Saved entries:
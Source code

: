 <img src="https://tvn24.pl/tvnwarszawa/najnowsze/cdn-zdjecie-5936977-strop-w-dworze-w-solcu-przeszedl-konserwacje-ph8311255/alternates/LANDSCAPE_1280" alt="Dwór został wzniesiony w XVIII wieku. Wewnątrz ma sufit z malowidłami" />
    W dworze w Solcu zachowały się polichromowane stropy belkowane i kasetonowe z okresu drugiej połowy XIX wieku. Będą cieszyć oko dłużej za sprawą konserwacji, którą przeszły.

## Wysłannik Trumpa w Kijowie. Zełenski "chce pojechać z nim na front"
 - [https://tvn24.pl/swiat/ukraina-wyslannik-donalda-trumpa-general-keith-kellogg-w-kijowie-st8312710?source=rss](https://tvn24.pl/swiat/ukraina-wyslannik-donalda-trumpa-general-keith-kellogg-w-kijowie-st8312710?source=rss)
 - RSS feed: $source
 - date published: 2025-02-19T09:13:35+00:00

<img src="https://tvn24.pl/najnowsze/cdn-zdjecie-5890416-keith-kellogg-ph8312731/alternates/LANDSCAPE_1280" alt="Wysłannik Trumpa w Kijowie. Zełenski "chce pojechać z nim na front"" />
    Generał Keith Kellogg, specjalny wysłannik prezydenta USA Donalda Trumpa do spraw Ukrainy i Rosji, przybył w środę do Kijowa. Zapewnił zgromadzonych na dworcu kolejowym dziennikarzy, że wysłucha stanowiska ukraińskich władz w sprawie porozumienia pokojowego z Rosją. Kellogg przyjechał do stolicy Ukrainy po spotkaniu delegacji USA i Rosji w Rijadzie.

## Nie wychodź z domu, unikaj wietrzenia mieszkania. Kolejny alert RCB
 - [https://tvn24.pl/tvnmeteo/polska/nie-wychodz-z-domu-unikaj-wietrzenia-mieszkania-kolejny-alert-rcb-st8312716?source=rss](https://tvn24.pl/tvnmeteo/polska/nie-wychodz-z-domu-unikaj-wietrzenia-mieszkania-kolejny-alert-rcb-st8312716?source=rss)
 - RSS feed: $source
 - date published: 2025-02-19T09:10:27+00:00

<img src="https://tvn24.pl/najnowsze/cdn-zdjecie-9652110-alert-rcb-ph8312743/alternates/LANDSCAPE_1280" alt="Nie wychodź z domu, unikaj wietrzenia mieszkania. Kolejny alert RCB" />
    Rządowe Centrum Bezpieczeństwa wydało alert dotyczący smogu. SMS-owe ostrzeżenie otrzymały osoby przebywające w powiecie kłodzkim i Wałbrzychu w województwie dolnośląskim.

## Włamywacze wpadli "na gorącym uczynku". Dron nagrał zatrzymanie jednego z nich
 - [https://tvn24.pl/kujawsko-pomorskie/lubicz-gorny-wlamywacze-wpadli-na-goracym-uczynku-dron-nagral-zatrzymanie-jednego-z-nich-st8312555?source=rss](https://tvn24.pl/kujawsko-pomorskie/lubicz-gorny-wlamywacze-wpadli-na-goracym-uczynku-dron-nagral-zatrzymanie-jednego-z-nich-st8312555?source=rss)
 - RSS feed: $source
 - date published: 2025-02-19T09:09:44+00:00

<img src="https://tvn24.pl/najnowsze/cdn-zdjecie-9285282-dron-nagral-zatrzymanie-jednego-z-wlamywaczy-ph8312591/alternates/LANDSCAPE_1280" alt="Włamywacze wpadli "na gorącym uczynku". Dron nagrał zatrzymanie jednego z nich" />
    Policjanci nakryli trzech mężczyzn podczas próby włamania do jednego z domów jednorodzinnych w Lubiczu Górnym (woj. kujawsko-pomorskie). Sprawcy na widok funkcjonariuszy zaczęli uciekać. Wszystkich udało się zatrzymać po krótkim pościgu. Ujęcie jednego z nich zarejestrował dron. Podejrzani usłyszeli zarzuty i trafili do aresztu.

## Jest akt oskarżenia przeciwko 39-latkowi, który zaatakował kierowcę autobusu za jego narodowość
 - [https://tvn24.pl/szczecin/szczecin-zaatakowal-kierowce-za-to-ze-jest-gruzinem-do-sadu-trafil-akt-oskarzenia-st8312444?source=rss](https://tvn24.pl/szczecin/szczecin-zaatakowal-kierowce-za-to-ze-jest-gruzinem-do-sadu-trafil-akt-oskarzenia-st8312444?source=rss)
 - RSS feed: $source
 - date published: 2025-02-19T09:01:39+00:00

Your assignment: Would you please repeat exactly the lines above, starting at the line with "## Wysłannik Trumpa" and stopping at the line with "- date published: 2025-02-19T09:10:27+00:00", both included?

Expected answer:
## Wysłannik Trumpa w Kijowie. Zełenski "chce pojechać z nim na front"
 - [https://tvn24.pl/swiat/ukraina-wyslannik-donalda-trumpa-general-keith-kellogg-w-kijowie-st8312710?source=rss](https://tvn24.pl/swiat/ukraina-wyslannik-donalda-trumpa-general-keith-kellogg-w-kijowie-st8312710?source=rss)
 - RSS feed: $source
 - date published: 2025-02-19T09:13:35+00:00

<img src="https://tvn24.pl/najnowsze/cdn-zdjecie-5890416-keith-kellogg-ph8312731/alternates/LANDSCAPE_1280" alt="Wysłannik Trumpa w Kijowie. Zełenski "chce pojechać z nim na front"" />
    Generał Keith Kellogg, specjalny wysłannik prezydenta USA Donalda Trumpa do spraw Ukrainy i Rosji, przybył w środę do Kijowa. Zapewnił zgromadzonych na dworcu kolejowym dziennikarzy, że wysłucha stanowiska ukraińskich władz w sprawie porozumienia pokojowego z Rosją. Kellogg przyjechał do stolicy Ukrainy po spotkaniu delegacji USA i Rosji w Rijadzie.

## Nie wychodź z domu, unikaj wietrzenia mieszkania. Kolejny alert RCB
 - [https://tvn24.pl/tvnmeteo/polska/nie-wychodz-z-domu-unikaj-wietrzenia-mieszkania-kolejny-alert-rcb-st8312716?source=rss](https://tvn24.pl/tvnmeteo/polska/nie-wychodz-z-domu-unikaj-wietrzenia-mieszkania-kolejny-alert-rcb-st8312716?source=rss)
 - RSS feed: $source
 - date published: 2025-02-19T09:10:27+00:00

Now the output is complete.